Il primo set illude gli appassionati italiani: i due tennisti azzurri entrano molto velocemente in partita e nel terzo game con Pospisil al servizio ci sono prima due palle break consecutive annullate dai canadesi, poi una terza sulla quale la potente risposta di dritto di Berrettini costringe Pospisil all’errore con la volee. L’italia si porta sul 3-1 giocando un tennis che lascia presagire buone chances per i nostri colori. Tuttavia sul 3-2, quando Matteo è chiamato per la seconda volta a servire, inizia improvvisamente a giocare male: sulle prime due palle break ci pensa il servizio di Berrettini a cavare d’impaccio gli azzurri. Sulla terza la risposta di dritto di Felix Auger-Aliassime viene lasciata a rete da Fognini che la giudica fuori, ma rimbalza in campo. Una volta equilibratosi il punteggio non ci sono ulteriori scossoni nel punteggio: nessun gioco arriva ai vantaggi e così le sorti del set sono decise dal tie-break. In questa fase del gioco a tenere su la coppia azzurra è Fognini, autore di bei colpi e bravo nell’incappare in pochi gratuiti, mentre nella coppia canadese è Auger Aliassime a trascinare Pospisil. Il tie-break è dominato dai nord-americani: da un lato tra ace e servizi vincenti sono ingiocabili quando sono alla battuta, dall’altro sono aiutati da Berrettini che sbaglia un paio di colpi decisamente alla sua portata. I canadesi lo vincono per 7 punti a 2 quando è passata un’ora dall’inizio di una partita non bella che -a differenza di quanto accaduto ieri per la semi tra Australia e Croazia- tiene comunque attaccati al sediolino la quasi totalità dei 9423 spettatori paganti (record sinora di questa edizione).
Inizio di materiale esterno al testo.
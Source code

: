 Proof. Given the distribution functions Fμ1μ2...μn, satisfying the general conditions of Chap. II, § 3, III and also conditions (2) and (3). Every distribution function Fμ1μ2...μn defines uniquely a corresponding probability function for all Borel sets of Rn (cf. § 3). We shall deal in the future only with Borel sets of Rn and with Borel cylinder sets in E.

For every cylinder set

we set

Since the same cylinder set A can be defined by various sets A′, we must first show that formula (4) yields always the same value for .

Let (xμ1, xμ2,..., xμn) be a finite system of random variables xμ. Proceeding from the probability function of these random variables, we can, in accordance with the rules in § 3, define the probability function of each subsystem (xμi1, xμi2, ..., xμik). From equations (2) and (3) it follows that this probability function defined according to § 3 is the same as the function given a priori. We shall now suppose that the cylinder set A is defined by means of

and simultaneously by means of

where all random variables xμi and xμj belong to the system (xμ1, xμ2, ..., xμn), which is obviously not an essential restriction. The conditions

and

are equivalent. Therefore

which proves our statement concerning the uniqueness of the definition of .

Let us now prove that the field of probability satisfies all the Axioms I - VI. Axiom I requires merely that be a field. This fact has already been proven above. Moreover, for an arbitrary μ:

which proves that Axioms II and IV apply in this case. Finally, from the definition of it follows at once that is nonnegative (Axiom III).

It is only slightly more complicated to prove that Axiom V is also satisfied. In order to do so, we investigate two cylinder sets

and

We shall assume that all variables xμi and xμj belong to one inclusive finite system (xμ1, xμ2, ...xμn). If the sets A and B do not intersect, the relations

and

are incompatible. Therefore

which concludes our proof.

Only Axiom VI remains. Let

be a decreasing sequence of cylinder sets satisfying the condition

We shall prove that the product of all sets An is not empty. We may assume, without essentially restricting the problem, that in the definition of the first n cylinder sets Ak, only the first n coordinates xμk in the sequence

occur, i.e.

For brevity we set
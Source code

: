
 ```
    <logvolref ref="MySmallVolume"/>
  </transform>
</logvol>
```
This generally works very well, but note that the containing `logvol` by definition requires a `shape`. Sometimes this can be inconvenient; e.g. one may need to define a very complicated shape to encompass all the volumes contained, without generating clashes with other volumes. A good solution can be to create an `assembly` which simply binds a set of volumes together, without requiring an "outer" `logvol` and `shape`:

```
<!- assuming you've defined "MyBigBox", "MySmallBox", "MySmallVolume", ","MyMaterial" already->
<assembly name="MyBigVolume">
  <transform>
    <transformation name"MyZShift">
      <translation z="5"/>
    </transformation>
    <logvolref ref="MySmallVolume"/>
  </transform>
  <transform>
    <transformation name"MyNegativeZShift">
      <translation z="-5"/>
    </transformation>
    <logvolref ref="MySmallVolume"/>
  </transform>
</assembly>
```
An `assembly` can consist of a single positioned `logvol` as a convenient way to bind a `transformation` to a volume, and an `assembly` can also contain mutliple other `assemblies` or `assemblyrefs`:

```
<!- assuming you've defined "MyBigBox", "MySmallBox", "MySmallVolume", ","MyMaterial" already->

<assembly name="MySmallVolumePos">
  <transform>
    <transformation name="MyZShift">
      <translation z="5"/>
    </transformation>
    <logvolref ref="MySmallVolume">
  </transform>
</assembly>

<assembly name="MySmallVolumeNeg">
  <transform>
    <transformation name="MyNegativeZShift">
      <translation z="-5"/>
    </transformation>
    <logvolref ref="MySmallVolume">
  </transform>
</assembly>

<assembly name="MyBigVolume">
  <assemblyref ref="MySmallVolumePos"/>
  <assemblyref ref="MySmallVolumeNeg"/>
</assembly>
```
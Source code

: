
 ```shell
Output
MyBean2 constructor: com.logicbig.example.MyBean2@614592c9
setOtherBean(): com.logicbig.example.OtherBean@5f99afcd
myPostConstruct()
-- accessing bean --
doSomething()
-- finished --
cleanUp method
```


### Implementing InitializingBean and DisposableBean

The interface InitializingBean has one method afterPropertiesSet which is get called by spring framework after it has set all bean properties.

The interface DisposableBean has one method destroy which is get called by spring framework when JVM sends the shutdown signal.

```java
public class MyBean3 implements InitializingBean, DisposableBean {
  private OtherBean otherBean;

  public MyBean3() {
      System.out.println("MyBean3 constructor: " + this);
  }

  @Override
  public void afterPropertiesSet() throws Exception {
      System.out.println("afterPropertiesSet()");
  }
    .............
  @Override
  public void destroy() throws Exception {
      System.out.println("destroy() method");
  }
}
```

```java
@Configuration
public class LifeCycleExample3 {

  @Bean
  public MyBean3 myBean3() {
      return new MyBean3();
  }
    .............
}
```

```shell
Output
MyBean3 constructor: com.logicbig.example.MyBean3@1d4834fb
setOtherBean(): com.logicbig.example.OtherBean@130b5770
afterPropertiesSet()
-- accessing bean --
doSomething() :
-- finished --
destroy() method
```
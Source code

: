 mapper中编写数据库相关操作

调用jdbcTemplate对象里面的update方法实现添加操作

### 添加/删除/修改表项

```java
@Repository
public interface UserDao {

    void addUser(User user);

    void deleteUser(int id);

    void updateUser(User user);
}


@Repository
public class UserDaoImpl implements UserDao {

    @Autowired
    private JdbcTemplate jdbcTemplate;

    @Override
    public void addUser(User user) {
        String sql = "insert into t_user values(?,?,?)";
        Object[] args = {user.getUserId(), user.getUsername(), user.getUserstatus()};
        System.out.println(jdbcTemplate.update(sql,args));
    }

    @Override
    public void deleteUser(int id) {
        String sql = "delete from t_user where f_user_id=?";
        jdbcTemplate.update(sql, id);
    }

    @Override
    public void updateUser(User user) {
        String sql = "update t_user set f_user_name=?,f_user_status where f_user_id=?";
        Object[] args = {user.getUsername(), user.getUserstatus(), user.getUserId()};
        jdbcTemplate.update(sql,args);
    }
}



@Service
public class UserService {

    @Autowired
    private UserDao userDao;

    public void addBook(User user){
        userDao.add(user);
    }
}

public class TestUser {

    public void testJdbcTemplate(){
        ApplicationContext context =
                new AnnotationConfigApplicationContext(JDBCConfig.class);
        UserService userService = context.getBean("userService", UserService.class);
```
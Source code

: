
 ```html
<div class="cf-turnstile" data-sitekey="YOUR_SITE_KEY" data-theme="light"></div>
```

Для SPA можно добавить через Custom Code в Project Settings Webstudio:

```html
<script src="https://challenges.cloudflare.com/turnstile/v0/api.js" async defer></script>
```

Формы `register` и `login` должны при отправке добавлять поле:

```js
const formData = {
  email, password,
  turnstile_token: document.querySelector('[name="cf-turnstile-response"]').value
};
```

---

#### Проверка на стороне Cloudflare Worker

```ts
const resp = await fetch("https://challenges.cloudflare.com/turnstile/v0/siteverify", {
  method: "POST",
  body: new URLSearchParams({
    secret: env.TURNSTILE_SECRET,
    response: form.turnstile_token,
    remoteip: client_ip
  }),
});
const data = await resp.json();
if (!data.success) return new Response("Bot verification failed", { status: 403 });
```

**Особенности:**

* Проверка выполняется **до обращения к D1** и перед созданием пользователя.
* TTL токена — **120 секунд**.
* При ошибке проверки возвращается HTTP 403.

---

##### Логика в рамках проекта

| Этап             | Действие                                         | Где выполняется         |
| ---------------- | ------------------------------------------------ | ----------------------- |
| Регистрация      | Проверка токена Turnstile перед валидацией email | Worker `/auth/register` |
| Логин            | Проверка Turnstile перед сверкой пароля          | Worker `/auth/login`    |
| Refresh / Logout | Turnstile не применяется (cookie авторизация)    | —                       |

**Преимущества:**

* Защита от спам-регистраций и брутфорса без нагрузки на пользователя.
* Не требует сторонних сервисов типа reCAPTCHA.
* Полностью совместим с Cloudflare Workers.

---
Il secondo set parte in maniera analoga al primo: nel secondo gioco, nuovamente con Pospisil al servizio, la coppia italiana riesce a guadagnare una palla break, che Fognini con un bel passante lungolinea di dritto converte positivamente. I tifosi azzurri presenti al palasport Carpena di Malaga non fanno a tempo ad esultare che subito devono tornare con i piedi per terra nel gioco successivo: Fabio va alla battuta e si incarta con due doppi falli che portano alla palla break i canadesi, aiutati nel convertirla da Berrettini, che sbaglia una stop volley di dritto non certo impossibile. Superata una alquanto insolita pausa per un guasto ai led pubblicitari a bordo campo, il successivo momento clou arriva all’undicesimo gioco quando tre errori piuttosto marchiani della coppia azzurra danno tre palle break consecutive ai canadesi: le prime due vengono annullate, sulla terza la risposta di dritto piuttosto scentrata di Auger-Aliassime viene giudicata lunga da Berrettini, ma termina in campo. Il match sembra finito, anche perché a servire è il 6 del mondo in singolare, decisamente il migliore in campo, tanto da non fare mai arrivare ai vantaggi gli italiani sino a quel momento quando era al servizio. Invece succede l’imponderabile e Fognini e Berrettini si portano sul 15-40. Tale situazione di punteggio è però solo l’ennesima illusione di una serata amara: Auger-Aliassime annulla le due palle break con un servizio vincente e un ace. Si arriva in un attimo al match point e a quel punto un dritto inside-in di Berrettini che finisce largo regala al Canada la finale di Coppa Davis, la seconda dopo quella del 2019.